Christmas, 1971, Vietnam

(Note: We’d like to share a brief article that Stewart wrote for United Press International 47 years ago when he spent Christmas with American troops in Vietnam.)

Christmas in Vietnam, and Dreams of Home

By STEWART KELLERMAN

XOM ONG, Vietnam (UPI) Dec. 24, 1971—It’s a time for dreaming. Thoughts of home. Logs crackling in the fireplace. The big tree, the gaily wrapped gifts. The tinsel and glittering stars and colored lights.

Then, back to reality. A tank caked with mud. A can of C ration boned turkey. The sun and the jungle.

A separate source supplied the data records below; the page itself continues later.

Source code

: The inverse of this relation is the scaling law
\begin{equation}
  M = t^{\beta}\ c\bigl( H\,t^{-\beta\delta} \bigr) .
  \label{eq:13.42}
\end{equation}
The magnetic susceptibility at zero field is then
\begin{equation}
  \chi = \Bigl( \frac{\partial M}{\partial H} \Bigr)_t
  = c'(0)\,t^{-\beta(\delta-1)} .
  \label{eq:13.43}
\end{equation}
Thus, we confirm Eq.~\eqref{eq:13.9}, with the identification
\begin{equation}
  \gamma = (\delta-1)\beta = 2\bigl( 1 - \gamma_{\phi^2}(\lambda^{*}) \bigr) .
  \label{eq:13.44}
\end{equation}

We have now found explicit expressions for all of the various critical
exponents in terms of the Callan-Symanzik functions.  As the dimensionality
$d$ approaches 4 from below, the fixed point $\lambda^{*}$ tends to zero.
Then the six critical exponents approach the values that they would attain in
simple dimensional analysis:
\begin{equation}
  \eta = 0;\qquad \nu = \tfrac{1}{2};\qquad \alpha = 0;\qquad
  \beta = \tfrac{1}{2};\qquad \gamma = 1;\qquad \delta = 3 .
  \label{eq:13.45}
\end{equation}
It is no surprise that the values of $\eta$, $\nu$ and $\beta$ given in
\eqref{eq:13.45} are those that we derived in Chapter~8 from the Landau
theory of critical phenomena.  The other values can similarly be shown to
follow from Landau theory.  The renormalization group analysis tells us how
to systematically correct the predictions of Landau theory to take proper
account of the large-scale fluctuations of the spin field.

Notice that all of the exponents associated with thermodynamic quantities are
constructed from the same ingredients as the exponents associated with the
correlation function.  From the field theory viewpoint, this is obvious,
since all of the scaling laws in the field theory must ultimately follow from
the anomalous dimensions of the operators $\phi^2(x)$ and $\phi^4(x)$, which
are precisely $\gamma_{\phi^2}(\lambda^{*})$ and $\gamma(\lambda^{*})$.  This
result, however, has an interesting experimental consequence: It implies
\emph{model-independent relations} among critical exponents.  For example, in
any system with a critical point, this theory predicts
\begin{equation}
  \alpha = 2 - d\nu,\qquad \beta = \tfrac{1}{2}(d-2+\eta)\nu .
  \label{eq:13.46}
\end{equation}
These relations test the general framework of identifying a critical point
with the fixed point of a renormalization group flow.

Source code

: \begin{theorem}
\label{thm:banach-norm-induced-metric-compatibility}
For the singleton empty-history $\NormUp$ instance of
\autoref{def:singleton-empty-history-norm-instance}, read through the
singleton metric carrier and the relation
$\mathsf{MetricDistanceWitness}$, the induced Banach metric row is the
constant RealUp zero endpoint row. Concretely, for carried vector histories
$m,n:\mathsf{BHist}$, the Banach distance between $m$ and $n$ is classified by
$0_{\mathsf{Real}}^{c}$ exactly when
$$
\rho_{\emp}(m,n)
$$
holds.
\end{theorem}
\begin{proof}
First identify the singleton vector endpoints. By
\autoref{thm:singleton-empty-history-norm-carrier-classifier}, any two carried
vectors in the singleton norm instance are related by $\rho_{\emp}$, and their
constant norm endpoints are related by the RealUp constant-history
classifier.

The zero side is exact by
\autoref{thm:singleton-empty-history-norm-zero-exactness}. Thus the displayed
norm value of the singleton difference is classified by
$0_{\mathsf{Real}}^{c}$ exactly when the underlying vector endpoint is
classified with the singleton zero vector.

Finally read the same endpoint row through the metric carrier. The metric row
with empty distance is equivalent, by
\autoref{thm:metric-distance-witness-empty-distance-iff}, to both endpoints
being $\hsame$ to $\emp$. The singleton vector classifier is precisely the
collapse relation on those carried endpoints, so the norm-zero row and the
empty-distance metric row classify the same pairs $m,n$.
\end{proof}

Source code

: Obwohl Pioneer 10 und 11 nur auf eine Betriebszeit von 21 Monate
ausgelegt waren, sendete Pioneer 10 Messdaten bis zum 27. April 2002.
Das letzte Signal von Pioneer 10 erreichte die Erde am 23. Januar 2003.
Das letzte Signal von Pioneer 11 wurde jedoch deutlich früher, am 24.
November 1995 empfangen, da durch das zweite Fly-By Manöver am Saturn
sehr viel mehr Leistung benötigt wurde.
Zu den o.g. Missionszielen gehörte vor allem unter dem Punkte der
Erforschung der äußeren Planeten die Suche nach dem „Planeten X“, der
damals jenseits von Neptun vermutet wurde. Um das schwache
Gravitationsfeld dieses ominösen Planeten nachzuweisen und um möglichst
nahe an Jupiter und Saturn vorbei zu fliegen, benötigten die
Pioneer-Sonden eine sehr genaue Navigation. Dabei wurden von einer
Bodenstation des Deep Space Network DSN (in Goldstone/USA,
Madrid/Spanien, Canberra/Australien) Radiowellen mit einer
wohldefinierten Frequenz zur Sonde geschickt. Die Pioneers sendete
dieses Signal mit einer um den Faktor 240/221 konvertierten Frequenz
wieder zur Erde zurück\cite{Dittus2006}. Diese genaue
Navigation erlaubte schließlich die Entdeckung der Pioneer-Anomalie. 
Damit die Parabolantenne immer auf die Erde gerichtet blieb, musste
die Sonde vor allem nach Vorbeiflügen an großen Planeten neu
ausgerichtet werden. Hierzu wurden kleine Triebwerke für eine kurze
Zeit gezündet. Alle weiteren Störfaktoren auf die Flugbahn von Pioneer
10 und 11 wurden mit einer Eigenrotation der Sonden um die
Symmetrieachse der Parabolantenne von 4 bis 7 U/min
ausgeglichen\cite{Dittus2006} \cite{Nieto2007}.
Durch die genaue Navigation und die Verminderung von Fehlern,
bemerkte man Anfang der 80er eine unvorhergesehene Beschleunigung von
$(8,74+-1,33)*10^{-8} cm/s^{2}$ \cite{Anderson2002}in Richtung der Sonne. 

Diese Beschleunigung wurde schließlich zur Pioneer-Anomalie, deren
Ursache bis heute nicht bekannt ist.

The danger once in a while and the boredom the rest of the time.

“It’s not Christmas at all when you’re over here,” Spec. 4 Larry Morse, 19, of Salina, Okla., said. “It’s just another day. Like any other. That’s why it’s so bad. You just sit around and do nothing, like always.”

Morse sat on top of a Sheridan tank, his boots splattered with yellow mud and his brown hair blowing in the morning wind. He and the other GI’s in F troop of the 11th Armored Cavalry Regiment were setting up camp in chest-high elephant grass 25 miles northeast of Saigon.

It’s no fun on Christmas for the 159,000 American soldiers in Vietnam. It’s especially tough for an estimated 15,000 grunts still out in the field in combat.

U.S. commanders arranged hot turkey dinners Saturday for GI’s in Vietnam, but some troops out in the boondocks expected to get their Christmas meals a couple of days late.

Morse, a tank gunner, said he had only one Christmas wish and he didn’t expect Santa Claus to grant it —“I’d like to get out of here, right now, right this minute.”

“I’m sick and tired of this place,” he said, his shirt open and a copper cross dangling from a black bootlace around his neck. “What I’d like is some snow. Christmas doesn’t mean anything to me without snow.”

Spec. 4 William Harper, 20, of Cookeville, Tenn., stood on top of an APC and decorated a wilting Christmas tree the chaplain had sent to F troop. His unbuttoned fatigue shirt flapped in the breeze outside his trousers.

“I guess we just got to be here,” he said. “But it won’t be nothing like home. That’s where I’d like to be now. Back home. There it is.”